PROBLEM DETAILS: Report every line below that has the string "supera" in it.

EXTRACTED RECORDS:
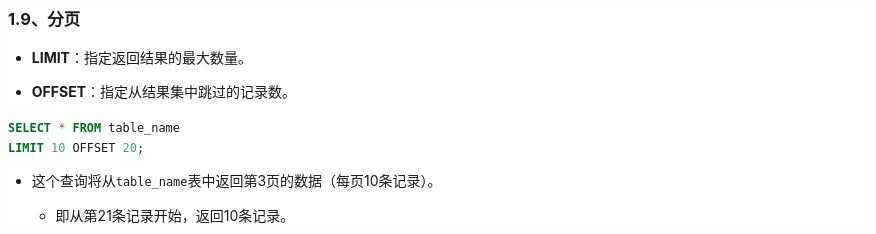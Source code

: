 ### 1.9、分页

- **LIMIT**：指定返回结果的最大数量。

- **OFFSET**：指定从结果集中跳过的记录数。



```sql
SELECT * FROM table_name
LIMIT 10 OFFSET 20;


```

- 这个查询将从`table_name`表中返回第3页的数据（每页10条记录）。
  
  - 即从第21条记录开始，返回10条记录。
==
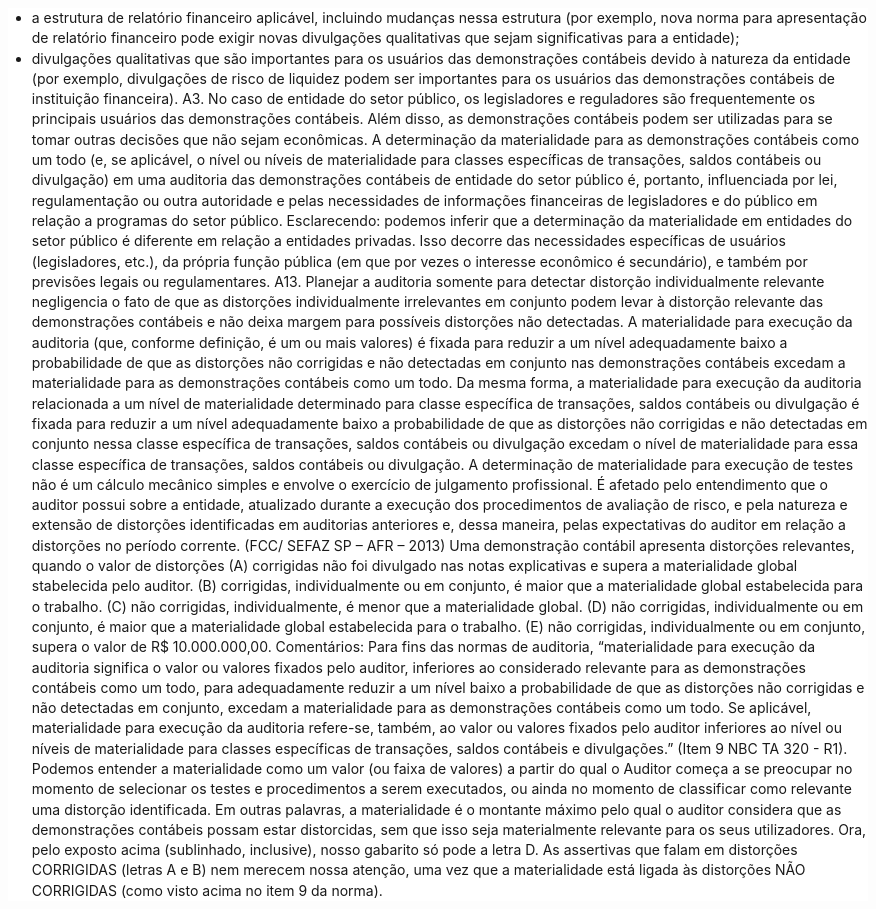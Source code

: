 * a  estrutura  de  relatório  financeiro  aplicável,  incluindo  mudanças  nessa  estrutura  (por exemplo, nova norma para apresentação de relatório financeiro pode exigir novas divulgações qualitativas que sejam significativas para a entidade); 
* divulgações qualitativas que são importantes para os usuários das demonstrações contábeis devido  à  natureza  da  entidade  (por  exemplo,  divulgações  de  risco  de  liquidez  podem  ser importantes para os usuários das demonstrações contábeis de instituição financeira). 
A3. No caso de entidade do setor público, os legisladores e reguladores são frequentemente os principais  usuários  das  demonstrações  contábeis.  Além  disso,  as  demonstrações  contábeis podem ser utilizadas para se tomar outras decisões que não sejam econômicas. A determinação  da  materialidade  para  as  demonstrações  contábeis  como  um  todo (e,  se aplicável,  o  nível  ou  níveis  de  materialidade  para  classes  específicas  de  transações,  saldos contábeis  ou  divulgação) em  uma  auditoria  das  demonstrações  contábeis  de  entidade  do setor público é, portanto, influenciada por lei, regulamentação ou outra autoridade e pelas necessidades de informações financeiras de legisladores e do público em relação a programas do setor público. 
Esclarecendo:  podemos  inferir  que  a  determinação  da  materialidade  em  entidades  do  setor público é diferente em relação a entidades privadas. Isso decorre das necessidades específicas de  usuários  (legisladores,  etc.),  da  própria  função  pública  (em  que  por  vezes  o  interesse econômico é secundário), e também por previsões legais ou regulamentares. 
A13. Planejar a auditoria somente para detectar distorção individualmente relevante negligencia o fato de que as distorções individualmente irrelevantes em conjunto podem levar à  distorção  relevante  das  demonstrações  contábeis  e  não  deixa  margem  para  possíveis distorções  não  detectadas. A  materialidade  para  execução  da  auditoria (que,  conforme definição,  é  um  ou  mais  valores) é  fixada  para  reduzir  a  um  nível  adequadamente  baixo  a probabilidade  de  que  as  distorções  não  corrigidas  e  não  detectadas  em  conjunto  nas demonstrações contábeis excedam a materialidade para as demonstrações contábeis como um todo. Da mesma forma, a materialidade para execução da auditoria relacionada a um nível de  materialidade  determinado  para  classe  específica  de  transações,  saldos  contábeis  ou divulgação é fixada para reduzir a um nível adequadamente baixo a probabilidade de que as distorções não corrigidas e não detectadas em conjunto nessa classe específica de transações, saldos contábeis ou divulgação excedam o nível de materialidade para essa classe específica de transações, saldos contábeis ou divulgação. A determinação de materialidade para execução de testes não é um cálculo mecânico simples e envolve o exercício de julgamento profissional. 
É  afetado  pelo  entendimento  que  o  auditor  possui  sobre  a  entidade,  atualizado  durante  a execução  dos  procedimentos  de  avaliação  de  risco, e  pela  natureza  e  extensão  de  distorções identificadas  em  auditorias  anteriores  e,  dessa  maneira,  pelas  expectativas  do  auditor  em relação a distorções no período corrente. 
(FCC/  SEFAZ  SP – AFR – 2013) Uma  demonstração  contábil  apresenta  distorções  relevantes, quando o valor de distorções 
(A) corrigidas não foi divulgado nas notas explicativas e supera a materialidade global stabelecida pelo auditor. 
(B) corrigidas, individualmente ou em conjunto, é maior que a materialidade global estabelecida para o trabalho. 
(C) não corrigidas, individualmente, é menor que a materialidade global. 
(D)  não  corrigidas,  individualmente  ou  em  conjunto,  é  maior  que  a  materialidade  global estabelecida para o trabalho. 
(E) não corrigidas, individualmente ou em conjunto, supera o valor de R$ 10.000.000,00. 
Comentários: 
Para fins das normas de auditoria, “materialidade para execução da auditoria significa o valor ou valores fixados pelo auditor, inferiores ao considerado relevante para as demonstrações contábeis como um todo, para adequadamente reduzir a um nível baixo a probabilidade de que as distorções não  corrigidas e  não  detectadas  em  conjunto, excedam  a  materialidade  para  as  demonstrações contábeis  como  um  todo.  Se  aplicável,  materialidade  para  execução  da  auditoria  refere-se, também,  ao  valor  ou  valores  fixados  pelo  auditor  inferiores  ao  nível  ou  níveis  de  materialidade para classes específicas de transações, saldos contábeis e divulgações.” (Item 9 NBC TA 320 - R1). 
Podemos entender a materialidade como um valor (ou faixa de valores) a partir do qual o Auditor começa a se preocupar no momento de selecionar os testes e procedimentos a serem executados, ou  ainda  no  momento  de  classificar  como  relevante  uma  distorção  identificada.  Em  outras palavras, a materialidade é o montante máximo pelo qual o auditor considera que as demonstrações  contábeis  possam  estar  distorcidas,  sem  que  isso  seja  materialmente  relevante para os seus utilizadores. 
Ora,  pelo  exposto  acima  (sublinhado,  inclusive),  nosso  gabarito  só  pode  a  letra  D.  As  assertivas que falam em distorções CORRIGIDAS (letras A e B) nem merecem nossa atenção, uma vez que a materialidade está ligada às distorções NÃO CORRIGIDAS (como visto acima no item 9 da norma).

REPLY TO THE TASK:
(A) corrigidas não foi divulgado nas notas explicativas e supera a materialidade global stabelecida pelo auditor. 
(E) não corrigidas, individualmente ou em conjunto, supera o valor de R$ 10.000.000,00. 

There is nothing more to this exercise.